Search Engine Optimization should be something that is integrated in the workflow and not done from outside. SEO is a broad subject, but there are four skills you can make sure your team has, that will boost their post’s SEO:

Keyword research. I consider doing keyword research by using tools like keyword.io and Google Keyword Planner as not only meant to rank better. It is also a very useful tool to understand what my audience is interested in. I can use Google’s autosuggest and type for example “WordPress theme for” to find out that people are searching for “WordPress theme for swimming pool”. I can then formulate my content according to what people are actually searching for.

Image optimization. Posting images correctly is so easy, yet so many writing teams fail to do it correctly. This is almost certainly a managerial problem of not setting the right guideline for writers. Here are a few:

  • Image sizes and proportions. Create a document of image size guildelines and share it with your team.
  • Image weight. Make sure images are optimized and reduced before uploaded by using a tool like Tinypng.
  • Image name. Very often bloggers will upload images with names like “1.png”. The image filename has an influence on SEO. If it’s a picture of a black bird, the name should be “black-bird.jpg”.
  • Alt tag. Everyone knows alt tags are important, but you have to stress this to your writers if you are to have them put the effort to add this tag to their content.

Internal links. As written in MOZ, “Internal links are most useful for establishing site architecture and spreading link juice”. Have your bloggers link to posts written by other team members as well, not just to their own content.

Testing headlines.

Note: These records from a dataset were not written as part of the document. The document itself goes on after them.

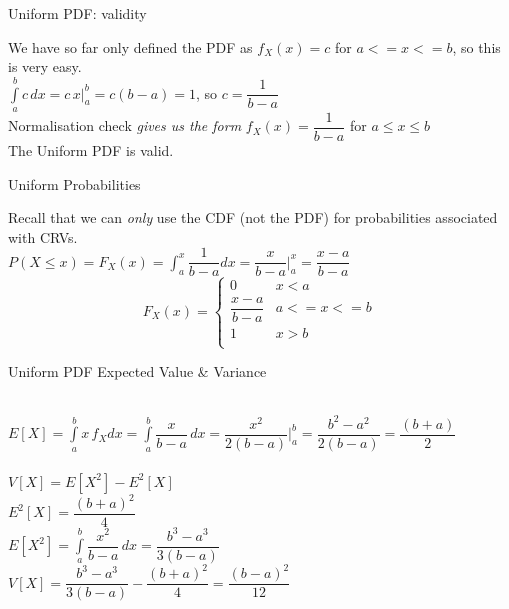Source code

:\documentclass[10pt,sans,english,compress,xcolor=dvipsnames]{beamer}
\begin{document}
\begin{frame}{Uniform PDF: validity}

We have so far only defined the PDF as $f_X(x) =c$ for $a<= x<=b$, so this is very easy.\\[1ex]

$\int\limits_a^b c\, dx = c\,x \bigg|_a^b = c(b-a) =1$, so $c = \dfrac{1}{ b-a}$\\[1ex]

Normalisation check \textit{gives us the form} $f_X(x) =\dfrac{1}{ b-a}$  for $ a\leq x\leq b$\\[1ex]

The Uniform PDF is valid.

\end{frame}  

\begin{frame}{Uniform Probabilities}

Recall that we can \textit{only} use the CDF (not the PDF) for probabilities associated with CRVs.\\[1ex]

$P(X\leq x) = F_X(x) = \displaystyle \int_a^x \dfrac{1}{ b-a} dx = \dfrac{x}{ b-a} \bigg|_a^x =  \dfrac{x-a}{ b-a} $\\[1ex]

\small
\begin{equation}\nonumber
F_X(x) = 
\begin{cases}
     0\; & x<a\\[1ex] 
     \dfrac{x-a}{ b-a} & a<= x<=b\\[1ex] 
      1 & x>b \\[2ex]
\end{cases}
\end{equation}

\end{frame}  

\begin{frame}{Uniform PDF Expected Value \& Variance}
\small

\\[1ex]

$E[X]  = \int\limits_{a}^{b} x\, f_X dx = \int\limits_{a}^{b}  \dfrac{x}{b-a}\, dx = \dfrac{x^2}{2(b-a)}\bigg|_a^b = \dfrac{b^2-a^2}{2(b-a)} = \dfrac{ (b+a)}{2}$\\[1ex]

\\[1ex]

$V[X]  =E[X^2] - E^2[X]$\\[1ex]
$E^2[X]  = \dfrac{ (b+a)^2}{4}$\\[1ex]
$E[X^2]  = \int\limits_{a}^{b} \dfrac{x^2}{b-a}\, dx =  \dfrac{b^3-a^3 }{3(b-a)}$\\[1ex]
$V[X]   = \dfrac{b^3-a^3 }{ 3(b-a)} - \dfrac{ (b+a)^2}{4} = \dfrac{ (b-a)^2}{12}$ \\[1ex]

\end{frame}  
\end{document}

Upworthy’s 25 headline rule has been repeated so many times now. My 2 cents on the subject is that for each post, you should organize a 25 headline poll between your staff to determine the best headline. This can be done with a tool like Surveymonkey, or more easily by creating a private Facebook group for your team and posting a poll.

Social media. OK, it’s pretty obvious that the first people to share the content your team publishes will be the team members themselves.

How do you go past the 6 likes and shares your blog is getting? This comes down to utilizing what we previously mentioned: getting the team to outreach.

Given that the team is continuously making connections with other relevant influencers and bloggers, it is more than logical that they use these connections to promote not only their own posts, but the teams as well. This increases the likelihood the post gets shared by as many team members you have.


We’ve touched on three major aspects of managing a content team: creating great content, managing the team and managing marketing efforts. All three aspects have a common goal: they are all focused on getting the team to work like a well oiled machine. If you have any more tips that helped your writing team, I’d love to hear about it in the comments.